##### PROVIDED INFORMATION #####

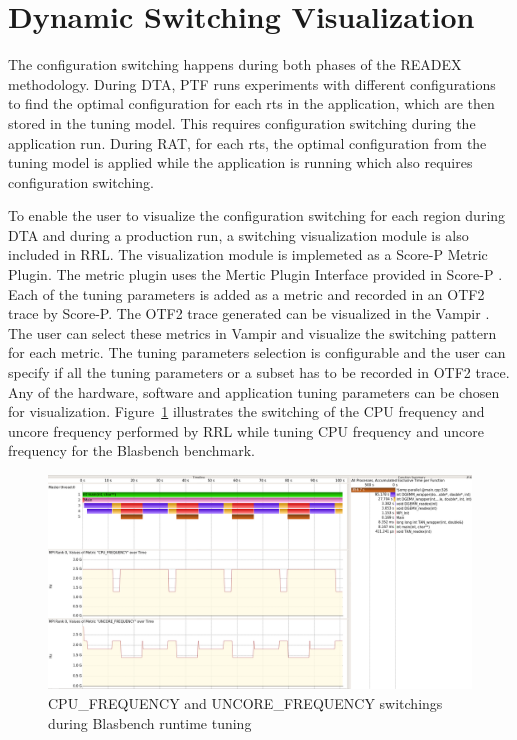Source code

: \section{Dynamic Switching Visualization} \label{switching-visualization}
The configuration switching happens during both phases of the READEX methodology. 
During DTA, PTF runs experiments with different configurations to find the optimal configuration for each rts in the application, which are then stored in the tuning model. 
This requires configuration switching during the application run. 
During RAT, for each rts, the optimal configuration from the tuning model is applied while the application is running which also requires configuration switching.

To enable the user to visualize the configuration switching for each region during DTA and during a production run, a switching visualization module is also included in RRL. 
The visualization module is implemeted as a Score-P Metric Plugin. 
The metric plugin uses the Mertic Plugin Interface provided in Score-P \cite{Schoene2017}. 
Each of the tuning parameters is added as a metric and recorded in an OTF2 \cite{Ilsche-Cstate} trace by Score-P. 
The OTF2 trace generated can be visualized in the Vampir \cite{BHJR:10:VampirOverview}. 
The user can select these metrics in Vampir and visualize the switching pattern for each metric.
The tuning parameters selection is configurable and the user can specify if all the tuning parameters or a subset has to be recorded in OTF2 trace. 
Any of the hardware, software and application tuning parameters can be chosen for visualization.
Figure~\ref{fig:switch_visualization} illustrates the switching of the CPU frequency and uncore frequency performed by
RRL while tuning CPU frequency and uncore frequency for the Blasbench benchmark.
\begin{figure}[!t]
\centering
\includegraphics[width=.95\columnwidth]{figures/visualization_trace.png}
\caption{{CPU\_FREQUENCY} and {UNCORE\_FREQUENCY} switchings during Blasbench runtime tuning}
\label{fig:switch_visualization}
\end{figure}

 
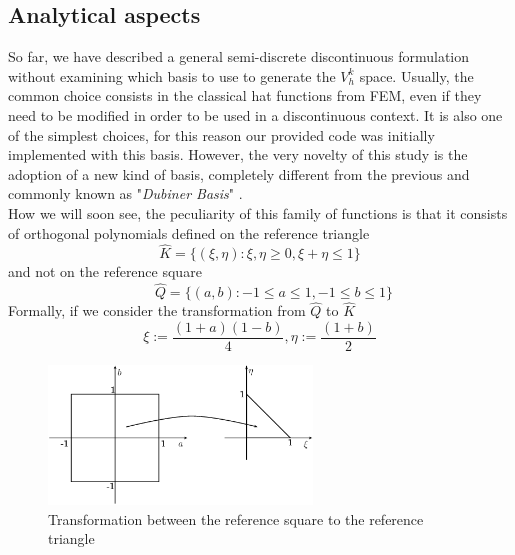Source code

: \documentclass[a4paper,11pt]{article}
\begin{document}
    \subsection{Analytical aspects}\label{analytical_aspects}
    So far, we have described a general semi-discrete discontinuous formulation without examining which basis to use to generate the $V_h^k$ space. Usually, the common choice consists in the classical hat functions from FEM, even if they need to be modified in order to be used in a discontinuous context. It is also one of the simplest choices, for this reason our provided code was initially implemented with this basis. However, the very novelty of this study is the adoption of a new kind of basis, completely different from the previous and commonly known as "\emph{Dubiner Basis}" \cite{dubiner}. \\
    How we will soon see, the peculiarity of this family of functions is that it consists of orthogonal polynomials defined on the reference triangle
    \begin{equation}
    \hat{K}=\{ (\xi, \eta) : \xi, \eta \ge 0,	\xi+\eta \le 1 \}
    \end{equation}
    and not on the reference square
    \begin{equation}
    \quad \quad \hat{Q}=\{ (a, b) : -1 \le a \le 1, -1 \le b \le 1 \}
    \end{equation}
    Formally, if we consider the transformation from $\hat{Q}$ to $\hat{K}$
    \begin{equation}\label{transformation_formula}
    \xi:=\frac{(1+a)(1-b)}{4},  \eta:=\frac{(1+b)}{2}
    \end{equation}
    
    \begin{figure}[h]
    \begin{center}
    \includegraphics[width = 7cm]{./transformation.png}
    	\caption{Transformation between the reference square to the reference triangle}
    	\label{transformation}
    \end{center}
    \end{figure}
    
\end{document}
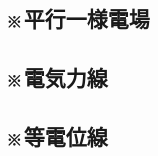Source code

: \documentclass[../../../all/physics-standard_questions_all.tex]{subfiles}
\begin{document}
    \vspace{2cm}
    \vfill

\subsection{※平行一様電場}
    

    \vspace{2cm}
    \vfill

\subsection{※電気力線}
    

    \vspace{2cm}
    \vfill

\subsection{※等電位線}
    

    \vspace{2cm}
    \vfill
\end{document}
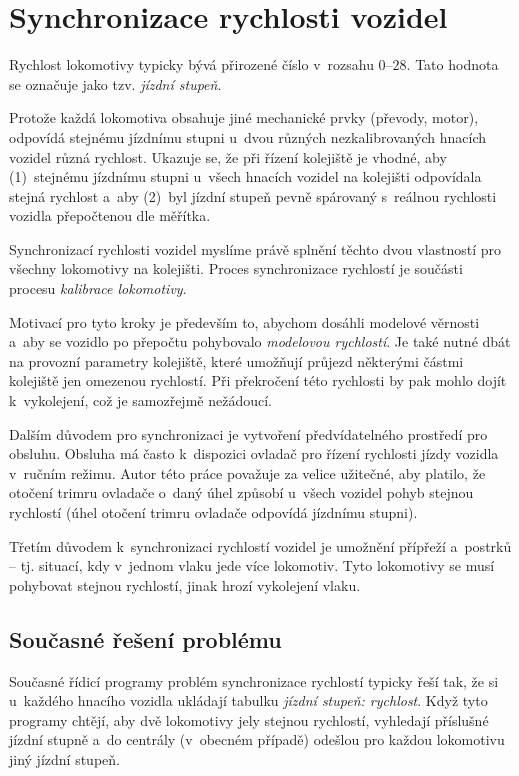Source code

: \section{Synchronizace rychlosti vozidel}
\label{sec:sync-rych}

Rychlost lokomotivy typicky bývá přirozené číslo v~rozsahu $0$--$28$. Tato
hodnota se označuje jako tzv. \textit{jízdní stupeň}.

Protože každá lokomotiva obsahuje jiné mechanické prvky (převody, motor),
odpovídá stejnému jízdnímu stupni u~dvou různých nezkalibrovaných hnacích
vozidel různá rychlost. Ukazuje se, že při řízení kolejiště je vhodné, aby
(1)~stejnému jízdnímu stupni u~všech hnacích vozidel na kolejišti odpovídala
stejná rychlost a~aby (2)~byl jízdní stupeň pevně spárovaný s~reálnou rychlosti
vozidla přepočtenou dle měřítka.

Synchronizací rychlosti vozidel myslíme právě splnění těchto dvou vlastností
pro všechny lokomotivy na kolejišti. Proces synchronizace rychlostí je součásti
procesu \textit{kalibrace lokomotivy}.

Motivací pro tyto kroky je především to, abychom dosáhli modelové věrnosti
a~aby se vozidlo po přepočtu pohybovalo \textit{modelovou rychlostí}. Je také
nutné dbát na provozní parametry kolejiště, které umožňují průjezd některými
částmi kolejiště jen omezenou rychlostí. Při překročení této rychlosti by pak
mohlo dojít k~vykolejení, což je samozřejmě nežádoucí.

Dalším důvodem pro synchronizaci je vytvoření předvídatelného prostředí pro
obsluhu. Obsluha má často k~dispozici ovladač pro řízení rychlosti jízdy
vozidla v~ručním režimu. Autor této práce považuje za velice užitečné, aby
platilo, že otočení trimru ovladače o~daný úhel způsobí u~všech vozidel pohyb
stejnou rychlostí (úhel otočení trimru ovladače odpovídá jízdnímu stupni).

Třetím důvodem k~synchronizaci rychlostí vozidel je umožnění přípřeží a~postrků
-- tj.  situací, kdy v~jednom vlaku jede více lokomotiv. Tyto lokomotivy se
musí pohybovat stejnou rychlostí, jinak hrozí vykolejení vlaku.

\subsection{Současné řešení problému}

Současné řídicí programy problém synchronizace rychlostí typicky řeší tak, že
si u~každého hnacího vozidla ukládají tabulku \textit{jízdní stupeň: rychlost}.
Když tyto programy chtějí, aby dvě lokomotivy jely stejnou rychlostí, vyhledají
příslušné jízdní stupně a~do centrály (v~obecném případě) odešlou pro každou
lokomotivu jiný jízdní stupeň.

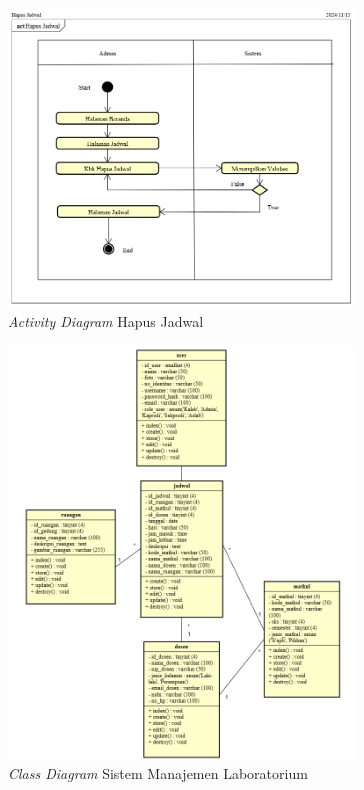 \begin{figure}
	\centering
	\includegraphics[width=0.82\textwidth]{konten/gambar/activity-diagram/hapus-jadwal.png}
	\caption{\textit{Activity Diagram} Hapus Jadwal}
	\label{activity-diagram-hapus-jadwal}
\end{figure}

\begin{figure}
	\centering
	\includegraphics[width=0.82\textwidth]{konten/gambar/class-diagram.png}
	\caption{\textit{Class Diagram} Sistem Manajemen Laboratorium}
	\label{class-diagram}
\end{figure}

#####
##### PROVIDED INFORMATION #####

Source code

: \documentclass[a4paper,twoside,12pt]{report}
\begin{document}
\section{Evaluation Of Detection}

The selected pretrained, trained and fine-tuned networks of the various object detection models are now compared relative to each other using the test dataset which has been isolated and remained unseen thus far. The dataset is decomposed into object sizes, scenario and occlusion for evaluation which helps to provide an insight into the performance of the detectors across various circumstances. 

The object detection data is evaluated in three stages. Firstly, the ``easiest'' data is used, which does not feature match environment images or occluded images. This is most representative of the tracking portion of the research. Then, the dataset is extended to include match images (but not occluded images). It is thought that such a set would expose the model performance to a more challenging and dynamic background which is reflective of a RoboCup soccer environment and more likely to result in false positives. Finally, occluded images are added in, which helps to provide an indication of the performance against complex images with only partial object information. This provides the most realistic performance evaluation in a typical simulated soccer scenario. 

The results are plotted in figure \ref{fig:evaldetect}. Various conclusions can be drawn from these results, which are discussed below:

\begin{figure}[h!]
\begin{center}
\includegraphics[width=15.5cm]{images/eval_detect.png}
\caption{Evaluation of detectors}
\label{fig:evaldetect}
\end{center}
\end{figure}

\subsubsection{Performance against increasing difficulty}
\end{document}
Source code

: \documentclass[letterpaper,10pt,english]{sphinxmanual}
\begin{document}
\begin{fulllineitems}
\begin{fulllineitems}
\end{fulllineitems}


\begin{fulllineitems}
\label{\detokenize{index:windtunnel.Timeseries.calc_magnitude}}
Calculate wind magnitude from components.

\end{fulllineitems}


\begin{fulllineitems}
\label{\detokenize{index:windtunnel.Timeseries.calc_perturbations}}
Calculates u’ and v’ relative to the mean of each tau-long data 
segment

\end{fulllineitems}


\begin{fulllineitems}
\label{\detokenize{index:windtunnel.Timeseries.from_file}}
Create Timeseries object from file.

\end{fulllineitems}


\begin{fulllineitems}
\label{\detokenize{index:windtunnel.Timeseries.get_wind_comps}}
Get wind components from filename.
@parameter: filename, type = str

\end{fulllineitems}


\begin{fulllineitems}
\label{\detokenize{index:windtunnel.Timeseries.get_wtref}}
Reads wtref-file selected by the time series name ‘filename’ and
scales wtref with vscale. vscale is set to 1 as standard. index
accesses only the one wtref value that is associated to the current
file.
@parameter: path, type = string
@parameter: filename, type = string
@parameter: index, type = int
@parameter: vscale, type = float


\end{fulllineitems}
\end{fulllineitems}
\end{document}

#####
##### PROVIDED INFORMATION #####

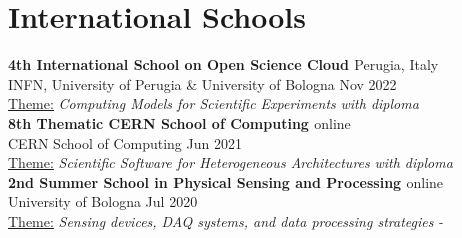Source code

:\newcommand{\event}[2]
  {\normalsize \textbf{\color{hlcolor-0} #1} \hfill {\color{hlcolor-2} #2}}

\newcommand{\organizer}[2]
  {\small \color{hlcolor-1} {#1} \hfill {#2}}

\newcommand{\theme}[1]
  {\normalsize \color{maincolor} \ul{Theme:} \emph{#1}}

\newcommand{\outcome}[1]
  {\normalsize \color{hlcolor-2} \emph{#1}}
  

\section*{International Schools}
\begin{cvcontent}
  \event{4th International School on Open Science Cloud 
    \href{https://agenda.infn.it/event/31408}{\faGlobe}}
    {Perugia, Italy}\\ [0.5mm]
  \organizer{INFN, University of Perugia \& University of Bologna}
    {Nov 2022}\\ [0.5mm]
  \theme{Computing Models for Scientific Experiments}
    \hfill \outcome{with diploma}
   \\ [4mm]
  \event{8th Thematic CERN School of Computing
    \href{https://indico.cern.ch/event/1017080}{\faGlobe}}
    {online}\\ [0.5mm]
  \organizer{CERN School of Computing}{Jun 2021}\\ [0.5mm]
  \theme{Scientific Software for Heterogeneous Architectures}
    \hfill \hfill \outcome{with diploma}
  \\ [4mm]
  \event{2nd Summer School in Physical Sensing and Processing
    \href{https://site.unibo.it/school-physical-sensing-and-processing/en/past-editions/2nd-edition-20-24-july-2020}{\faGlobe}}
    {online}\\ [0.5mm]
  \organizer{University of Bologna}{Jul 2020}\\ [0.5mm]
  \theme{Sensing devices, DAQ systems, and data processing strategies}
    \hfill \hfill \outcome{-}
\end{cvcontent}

#####

ACTIVITY: Look above for the line containing "To enable the". Output from there through the line containing "The visualization module", exactly and inclusively.

EXPECTED ANSWER:
To enable the user to visualize the configuration switching for each region during DTA and during a production run, a switching visualization module is also included in RRL. 
The visualization module is implemeted as a Score-P Metric Plugin. 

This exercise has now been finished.